Eventually she made her way home, much later than she should have been. Her parents knew at a glance what had happened. They shouted and lectured, and swore that she would never be let out of the house again. Her father was a prosperous merchant, looking to make a place for himself in local politics. Her mother was keenly aware of her rising position in society. How dared Odette disgrace them this way? Odette accepted the penalty, knowing that she had brought it on herself, but inwardly resentful, for if she had been taught more of the ways of the world and of men, she might have known better than to place herself in danger. The man was gone, moved away, no one knew where.
The recriminations had scarcely begun to die away when they were fanned to new heat. Odette was with child. Plans were made. The neighbours would be told that she was ill, and had to go to a sanatorium for a while. Some distant place would be found for her to stay until her lying-in. Once she had recovered, and the baby was placed in an orphanage –
That was when Odette rebelled. She would never allow the child to be taken from her. The baby was not responsible for the manner of its conception, and Odette would not have it punished. She would raise it and care for it. "God send it be a boy. But if it is a girl, I shall make sure to educate her better than you educated me. Ignorance was my downfall. She shall know all there is to know about worldly matters. Consider this; I'll go away for a year. I'll come home wearing black, and call myself a widow."
"Little slut, you don't think we'll receive a bastard in this house?"
"Then throw me into the street. I'll starve on your doorstep, and tell everyone why."
A compromise was reached. Odette was to go away and change her name. If she wanted to call herself Madame instead of Mademoiselle, that was her business. The family would pay her an allowance for her lifetime, provided she never came near them or shamed them again. But the bastard would never have a penny from them.
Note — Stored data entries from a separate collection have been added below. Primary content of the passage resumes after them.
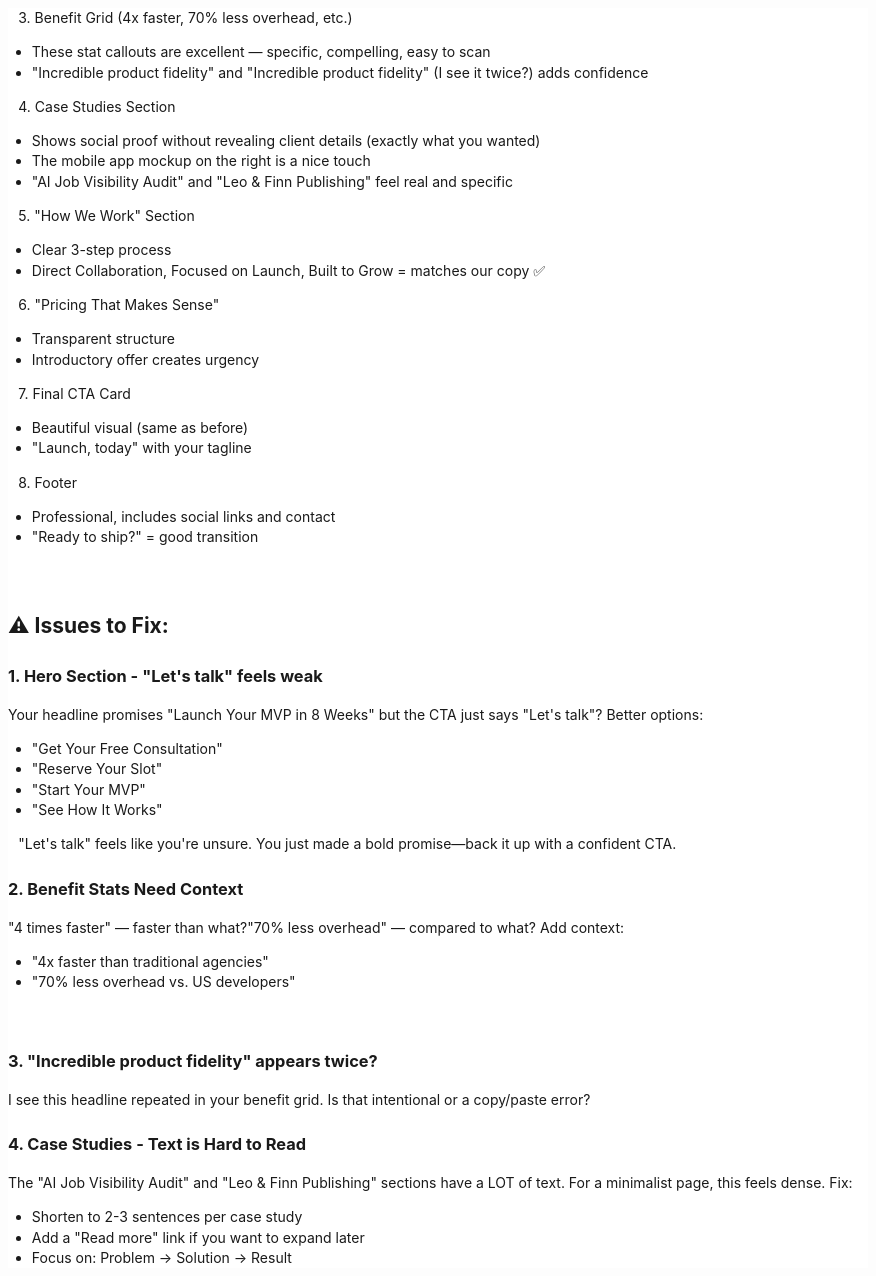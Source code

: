 ⠀3. Benefit Grid (4x faster, 70% less overhead, etc.)
* These stat callouts are excellent — specific, compelling, easy to scan
* "Incredible product fidelity" and "Incredible product fidelity" (I see it twice?) adds confidence

⠀4. Case Studies Section
* Shows social proof without revealing client details (exactly what you wanted)
* The mobile app mockup on the right is a nice touch
* "AI Job Visibility Audit" and "Leo & Finn Publishing" feel real and specific

⠀5. "How We Work" Section
* Clear 3-step process
* Direct Collaboration, Focused on Launch, Built to Grow = matches our copy ✅

⠀6. "Pricing That Makes Sense"
* Transparent structure
* Introductory offer creates urgency

⠀7. Final CTA Card
* Beautiful visual (same as before)
* "Launch, today" with your tagline

⠀8. Footer
* Professional, includes social links and contact
* "Ready to ship?" = good transition

⠀
## ⚠️ Issues to Fix:
### 1. Hero Section - "Let's talk" feels weak
Your headline promises "Launch Your MVP in 8 Weeks" but the CTA just says "Let's talk"?
Better options:
* "Get Your Free Consultation"
* "Reserve Your Slot"
* "Start Your MVP"
* "See How It Works"

⠀"Let's talk" feels like you're unsure. You just made a bold promise—back it up with a confident CTA.

### 2. Benefit Stats Need Context
"4 times faster" — faster than what?"70% less overhead" — compared to what?
Add context:
* "4x faster than traditional agencies"
* "70% less overhead vs. US developers"

⠀
### 3. "Incredible product fidelity" appears twice?
I see this headline repeated in your benefit grid. Is that intentional or a copy/paste error?

### 4. Case Studies - Text is Hard to Read
The "AI Job Visibility Audit" and "Leo & Finn Publishing" sections have a LOT of text. For a minimalist page, this feels dense.
Fix:
* Shorten to 2-3 sentences per case study
* Add a "Read more" link if you want to expand later
* Focus on: Problem → Solution → Result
Odette agreed to the terms, knowing that it might have been much harsher, that she might have been locked up in a lunatic asylum if her parents had insisted. She found an apartment, and told the neighbours a sad tale of how her husband had died in an accident, leaving her widowed and alone in the world. Though the story was false, her sadness was real, and earned her even more sympathy when her pregnancy began to show. When she tentatively asked advice, she was recommended to consult a nearby doctor, highly qualified and, so people said, highly regarded. Unsure if her allowance would cover his costs, but wanting the best for her unborn child, Odette sold the last of her jewellery to pay the doctor's fees.
But soon she regretted her choice. She wanted him to explain what was happening to her body, such a mystery to her. Initially his responses were soothing but unhelpful; "Don't bother your little head about such things." But his patience soon ran out – at the same time as her money ran short, she suspected. Then it was, "Don't ask questions, just do as I tell you." When her time came and the pain had her screaming, he snapped that it was natural for birth to hurt, and she just had to endure it.
When her child was born a girl, and blind, she hardly knew which was the worse misfortune. A thought crossed her mind that she should hate this baby who had cost her so much, and yet when she held her daughter in her arms, she felt only love for her, a treasure bought with great pain. Odette vowed to cherish her and teach her, to give her all the skills and knowledge that she would need to survive. Money was tight, and as soon as the child was old enough to be left with someone else, Odette went out to work, so that they could afford a few little luxuries. They managed, and her daughter grew up knowing she was loved.
Until Odette died, and everything changed.